GET REAL
(TransParenting • Part 3)

 

“Children are not a zoo of creatures,

but an array of mirrors…”

– John Updike

The rules of the game are pretty straightforward:

You need to be involved.

And you can’t be too involved.

And you need to nip it in the bud.

And you need to let it run its course.

And you need to stick to your guns.

And you need to hold your fire.

And you need to pick your battles.

And you’ll lose the ones you pick.

And you’ll say you followed all the rules.

And they’ll tell you where to stick them.

Welcome to the 21st century.

Where parenting is a minefield of rules and regulations. Where we walk on eggshells. And tread on tightropes. And consult the DSM-5 if a kid burps in the key of C minor.

 

Back in the day, there was only one rule.

And it was enforced with an unspared rod.

Or a flyswatter. Or a stiletto. Or a nine iron.

The rule went something like:

Get your little act together.

Or get the living crap beaten out of you.

Kapeesh?

 

The onus was on the child.

Or his anus paid the price.

 

I’m not saying it worked.

But I’m not saying it didn’t.

It probably did. And probably didn’t.

As such things often do.

 

It wasn’t a very sophisticated strategy.

But it was a very straightforward one.

Which is exactly what today’s rules aren’t.

They are convoluted and twisted.

They bear paralysis by overanalysis.

Which is a fancy way of saying: they’re overkill.

 

We call them parenting tips, but they are, in fact, parenting traps. Because they tie our hands behind our backs. And overwhelm the droppings out of us.

There is a well known Talmudic adage that if you try to grab too much, you end up grasping nothing, but if you try to grab a bit, you’ll fully grasp it all. It’s timely advice for the modern parent. Who drowns in an avalanche of shrinkery and psychobabble.

If there are any rules at all, there is one.

And it’s a very simple one, at that:

Try to be an authentic human being.

Of course, simple does not mean easy.

In fact, it’s a whole lot easier to memorize catchphrases and buzzwords than it is to be genuinely sincere.

But children are more perceptive than we tend to imagine. They see right through our cardboard facades. Even – and especially – when we’re blind to them, ourselves.

They sniff out our agendas.

They discern our true motives.

They detect and detest any trace of BS.

“Children are not a zoo of creatures,

but an array of mirrors…”

We can fool some people sometimes.

But we can’t fool our own children. Ever.

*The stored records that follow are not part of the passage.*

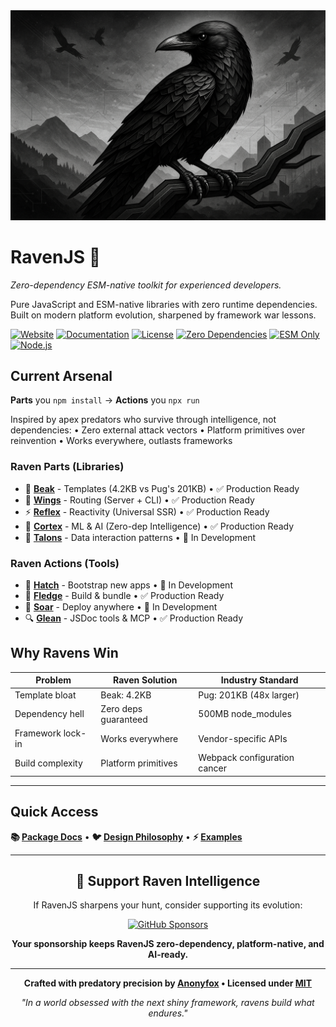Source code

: <div align="center">
  <img src="media/raven-landscape.png" alt="RavenJS Landscape" style="max-width: 100%; height: auto;">
</div>

# RavenJS 🦅

_Zero-dependency ESM-native toolkit for experienced developers._

Pure JavaScript and ESM-native libraries with zero runtime dependencies. Built on modern platform evolution, sharpened by framework war lessons.

[![Website](https://img.shields.io/badge/🌐_Website-ravenjs.dev-blue.svg)](https://ravenjs.dev)
[![Documentation](https://img.shields.io/badge/📚_Docs-Online-blue.svg)](https://docs.ravenjs.dev)
[![License](https://img.shields.io/badge/License-MIT-green.svg)](LICENSE)
[![Zero Dependencies](https://img.shields.io/badge/Dependencies-Zero-brightgreen.svg)](https://github.com/Anonyfox/ravenjs)
[![ESM Only](https://img.shields.io/badge/Modules-ESM_Only-blue.svg)](https://nodejs.org/api/esm.html)
[![Node.js](https://img.shields.io/badge/Node.js-22.5+-green.svg)](https://nodejs.org/)

## Current Arsenal

**Parts** you `npm install` → **Actions** you `npx run`

Inspired by apex predators who survive through intelligence, not dependencies:
• Zero external attack vectors
• Platform primitives over reinvention
• Works everywhere, outlasts frameworks

### Raven Parts (Libraries)

- 🦜 **[Beak](packages/beak/README.md)** - Templates (4.2KB vs Pug's 201KB) • ✅ Production Ready
- 🦅 **[Wings](packages/wings/README.md)** - Routing (Server + CLI) • ✅ Production Ready
- ⚡ **[Reflex](packages/reflex/README.md)** - Reactivity (Universal SSR) • ✅ Production Ready
- 🧠 **[Cortex](packages/cortex/README.md)** - ML & AI (Zero-dep Intelligence) • ✅ Production Ready
- 🦅 **[Talons](packages/talons/README.md)** - Data interaction patterns • 🚧 In Development

### Raven Actions (Tools)

- 🥚 **[Hatch](packages/hatch/README.md)** - Bootstrap new apps • 🚧 In Development
- 🐣 **[Fledge](packages/fledge/README.md)** - Build & bundle • ✅ Production Ready
- 🦅 **[Soar](packages/soar/README.md)** - Deploy anywhere • 🚧 In Development
- 🔍 **[Glean](packages/glean/README.md)** - JSDoc tools & MCP • ✅ Production Ready

## Why Ravens Win

| Problem           | Raven Solution       | Industry Standard            |
| ----------------- | -------------------- | ---------------------------- |
| Template bloat    | Beak: 4.2KB          | Pug: 201KB (48x larger)      |
| Dependency hell   | Zero deps guaranteed | 500MB node_modules           |
| Framework lock-in | Works everywhere     | Vendor-specific APIs         |
| Build complexity  | Platform primitives  | Webpack configuration cancer |

---

## Quick Access

**📚 [Package Docs](packages/README.md)** • **🐦 [Design Philosophy](CODEX.md)** • **⚡ [Examples](examples/)**

---

<div align="center">

## 🦅 Support Raven Intelligence

If RavenJS sharpens your hunt, consider supporting its evolution:

[![GitHub Sponsors](https://img.shields.io/badge/Sponsor_on_GitHub-EA4AAA?style=for-the-badge&logo=github&logoColor=white)](https://github.com/sponsors/Anonyfox)

**Your sponsorship keeps RavenJS zero-dependency, platform-native, and AI-ready.**

---

**Crafted with predatory precision by [Anonyfox](https://anonyfox.com) • Licensed under [MIT](LICENSE)**

_"In a world obsessed with the next shiny framework, ravens build what endures."_

</div>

Does this mean they call the shots?

Hardly. It means they know the true colors of the shot caller. And if the caller is full of it, they ain’t buying it.

 

So be involved.

Or give them space

Or nip it in the bud.

Or let it run its course.

Or stick to your guns.

Or hold your fire.

 

But whatever you do —

Be real while you do it.

And if you nail that rule —

You’ve nailed them all.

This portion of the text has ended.